====== Information provided ======
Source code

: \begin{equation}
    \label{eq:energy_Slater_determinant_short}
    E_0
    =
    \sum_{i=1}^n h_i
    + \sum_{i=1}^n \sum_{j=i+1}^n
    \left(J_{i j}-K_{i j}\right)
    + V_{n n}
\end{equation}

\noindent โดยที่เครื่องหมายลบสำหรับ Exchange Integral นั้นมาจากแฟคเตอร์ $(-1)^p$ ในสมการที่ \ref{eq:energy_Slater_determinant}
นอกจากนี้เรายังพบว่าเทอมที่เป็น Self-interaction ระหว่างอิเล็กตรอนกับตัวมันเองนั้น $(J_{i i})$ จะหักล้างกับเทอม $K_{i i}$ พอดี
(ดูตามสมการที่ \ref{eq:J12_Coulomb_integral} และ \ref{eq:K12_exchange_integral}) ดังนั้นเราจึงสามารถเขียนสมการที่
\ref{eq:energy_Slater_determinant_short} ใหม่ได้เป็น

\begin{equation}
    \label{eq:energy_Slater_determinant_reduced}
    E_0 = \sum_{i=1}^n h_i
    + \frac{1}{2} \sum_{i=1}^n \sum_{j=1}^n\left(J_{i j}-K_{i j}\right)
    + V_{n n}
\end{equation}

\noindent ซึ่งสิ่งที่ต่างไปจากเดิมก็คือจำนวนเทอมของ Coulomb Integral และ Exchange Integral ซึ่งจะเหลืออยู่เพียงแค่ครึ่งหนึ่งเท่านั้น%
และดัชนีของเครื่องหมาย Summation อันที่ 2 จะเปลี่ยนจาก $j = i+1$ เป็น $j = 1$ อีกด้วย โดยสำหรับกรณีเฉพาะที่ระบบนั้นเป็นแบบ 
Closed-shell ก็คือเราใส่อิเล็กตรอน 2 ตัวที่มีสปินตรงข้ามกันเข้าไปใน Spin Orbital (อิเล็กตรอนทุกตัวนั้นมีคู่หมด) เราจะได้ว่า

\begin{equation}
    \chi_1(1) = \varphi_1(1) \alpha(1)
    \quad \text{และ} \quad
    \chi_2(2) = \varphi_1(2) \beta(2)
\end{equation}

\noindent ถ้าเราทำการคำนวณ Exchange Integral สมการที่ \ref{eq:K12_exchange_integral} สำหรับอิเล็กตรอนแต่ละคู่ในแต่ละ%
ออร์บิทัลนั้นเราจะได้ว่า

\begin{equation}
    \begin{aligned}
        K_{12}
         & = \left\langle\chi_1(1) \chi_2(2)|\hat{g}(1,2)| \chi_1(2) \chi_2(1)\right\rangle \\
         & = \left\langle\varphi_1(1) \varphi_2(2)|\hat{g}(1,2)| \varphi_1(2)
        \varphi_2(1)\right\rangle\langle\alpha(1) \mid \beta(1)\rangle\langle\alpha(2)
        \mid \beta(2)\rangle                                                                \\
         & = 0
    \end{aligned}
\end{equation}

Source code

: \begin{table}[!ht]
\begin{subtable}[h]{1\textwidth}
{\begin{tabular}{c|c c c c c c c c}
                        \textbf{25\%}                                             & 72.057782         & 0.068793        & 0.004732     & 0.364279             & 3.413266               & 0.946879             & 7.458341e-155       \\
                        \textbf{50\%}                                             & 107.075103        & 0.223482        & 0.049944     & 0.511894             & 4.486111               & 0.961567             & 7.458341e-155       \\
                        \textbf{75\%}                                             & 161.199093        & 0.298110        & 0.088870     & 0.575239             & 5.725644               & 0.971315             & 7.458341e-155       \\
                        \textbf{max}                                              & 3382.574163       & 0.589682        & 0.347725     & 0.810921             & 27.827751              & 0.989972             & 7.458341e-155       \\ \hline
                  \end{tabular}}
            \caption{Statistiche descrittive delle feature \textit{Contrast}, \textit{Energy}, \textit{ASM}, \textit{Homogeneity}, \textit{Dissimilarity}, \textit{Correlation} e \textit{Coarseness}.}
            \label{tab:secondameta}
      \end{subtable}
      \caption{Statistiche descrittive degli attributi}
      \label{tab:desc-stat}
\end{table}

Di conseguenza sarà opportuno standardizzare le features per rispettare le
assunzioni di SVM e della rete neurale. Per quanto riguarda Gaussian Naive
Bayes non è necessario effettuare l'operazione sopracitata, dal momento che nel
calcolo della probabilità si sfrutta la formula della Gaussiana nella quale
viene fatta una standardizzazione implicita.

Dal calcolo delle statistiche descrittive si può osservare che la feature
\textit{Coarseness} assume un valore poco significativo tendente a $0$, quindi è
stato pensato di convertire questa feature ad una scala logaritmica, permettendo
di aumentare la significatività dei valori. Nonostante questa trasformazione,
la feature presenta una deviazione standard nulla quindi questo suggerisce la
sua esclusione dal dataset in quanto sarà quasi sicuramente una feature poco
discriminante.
======
== Your assignment ==
Write the data out again in full and exactly.

== The answer ==
Source code

: \begin{equation}
    \label{eq:energy_Slater_determinant_short}
    E_0
    =
    \sum_{i=1}^n h_i
    + \sum_{i=1}^n \sum_{j=i+1}^n
    \left(J_{i j}-K_{i j}\right)
    + V_{n n}
\end{equation}

\noindent โดยที่เครื่องหมายลบสำหรับ Exchange Integral นั้นมาจากแฟคเตอร์ $(-1)^p$ ในสมการที่ \ref{eq:energy_Slater_determinant}
นอกจากนี้เรายังพบว่าเทอมที่เป็น Self-interaction ระหว่างอิเล็กตรอนกับตัวมันเองนั้น $(J_{i i})$ จะหักล้างกับเทอม $K_{i i}$ พอดี
(ดูตามสมการที่ \ref{eq:J12_Coulomb_integral} และ \ref{eq:K12_exchange_integral}) ดังนั้นเราจึงสามารถเขียนสมการที่
\ref{eq:energy_Slater_determinant_short} ใหม่ได้เป็น

\begin{equation}
    \label{eq:energy_Slater_determinant_reduced}
    E_0 = \sum_{i=1}^n h_i
    + \frac{1}{2} \sum_{i=1}^n \sum_{j=1}^n\left(J_{i j}-K_{i j}\right)
    + V_{n n}
\end{equation}

\noindent ซึ่งสิ่งที่ต่างไปจากเดิมก็คือจำนวนเทอมของ Coulomb Integral และ Exchange Integral ซึ่งจะเหลืออยู่เพียงแค่ครึ่งหนึ่งเท่านั้น%
และดัชนีของเครื่องหมาย Summation อันที่ 2 จะเปลี่ยนจาก $j = i+1$ เป็น $j = 1$ อีกด้วย โดยสำหรับกรณีเฉพาะที่ระบบนั้นเป็นแบบ 
Closed-shell ก็คือเราใส่อิเล็กตรอน 2 ตัวที่มีสปินตรงข้ามกันเข้าไปใน Spin Orbital (อิเล็กตรอนทุกตัวนั้นมีคู่หมด) เราจะได้ว่า

\begin{equation}
    \chi_1(1) = \varphi_1(1) \alpha(1)
    \quad \text{และ} \quad
    \chi_2(2) = \varphi_1(2) \beta(2)
\end{equation}

\noindent ถ้าเราทำการคำนวณ Exchange Integral สมการที่ \ref{eq:K12_exchange_integral} สำหรับอิเล็กตรอนแต่ละคู่ในแต่ละ%
ออร์บิทัลนั้นเราจะได้ว่า

\begin{equation}
    \begin{aligned}
        K_{12}
         & = \left\langle\chi_1(1) \chi_2(2)|\hat{g}(1,2)| \chi_1(2) \chi_2(1)\right\rangle \\
         & = \left\langle\varphi_1(1) \varphi_2(2)|\hat{g}(1,2)| \varphi_1(2)
        \varphi_2(1)\right\rangle\langle\alpha(1) \mid \beta(1)\rangle\langle\alpha(2)
        \mid \beta(2)\rangle                                                                \\
         & = 0
    \end{aligned}
\end{equation}

Source code

: \begin{table}[!ht]
\begin{subtable}[h]{1\textwidth}
{\begin{tabular}{c|c c c c c c c c}
                        \textbf{25\%}                                             & 72.057782         & 0.068793        & 0.004732     & 0.364279             & 3.413266               & 0.946879             & 7.458341e-155       \\
                        \textbf{50\%}                                             & 107.075103        & 0.223482        & 0.049944     & 0.511894             & 4.486111               & 0.961567             & 7.458341e-155       \\
                        \textbf{75\%}                                             & 161.199093        & 0.298110        & 0.088870     & 0.575239             & 5.725644               & 0.971315             & 7.458341e-155       \\
                        \textbf{max}                                              & 3382.574163       & 0.589682        & 0.347725     & 0.810921             & 27.827751              & 0.989972             & 7.458341e-155       \\ \hline
                  \end{tabular}}
            \caption{Statistiche descrittive delle feature \textit{Contrast}, \textit{Energy}, \textit{ASM}, \textit{Homogeneity}, \textit{Dissimilarity}, \textit{Correlation} e \textit{Coarseness}.}
            \label{tab:secondameta}
      \end{subtable}
      \caption{Statistiche descrittive degli attributi}
      \label{tab:desc-stat}
\end{table}

Di conseguenza sarà opportuno standardizzare le features per rispettare le
assunzioni di SVM e della rete neurale. Per quanto riguarda Gaussian Naive
Bayes non è necessario effettuare l'operazione sopracitata, dal momento che nel
calcolo della probabilità si sfrutta la formula della Gaussiana nella quale
viene fatta una standardizzazione implicita.

Dal calcolo delle statistiche descrittive si può osservare che la feature
\textit{Coarseness} assume un valore poco significativo tendente a $0$, quindi è
stato pensato di convertire questa feature ad una scala logaritmica, permettendo
di aumentare la significatività dei valori. Nonostante questa trasformazione,
la feature presenta una deviazione standard nulla quindi questo suggerisce la
sua esclusione dal dataset in quanto sarà quasi sicuramente una feature poco
discriminante.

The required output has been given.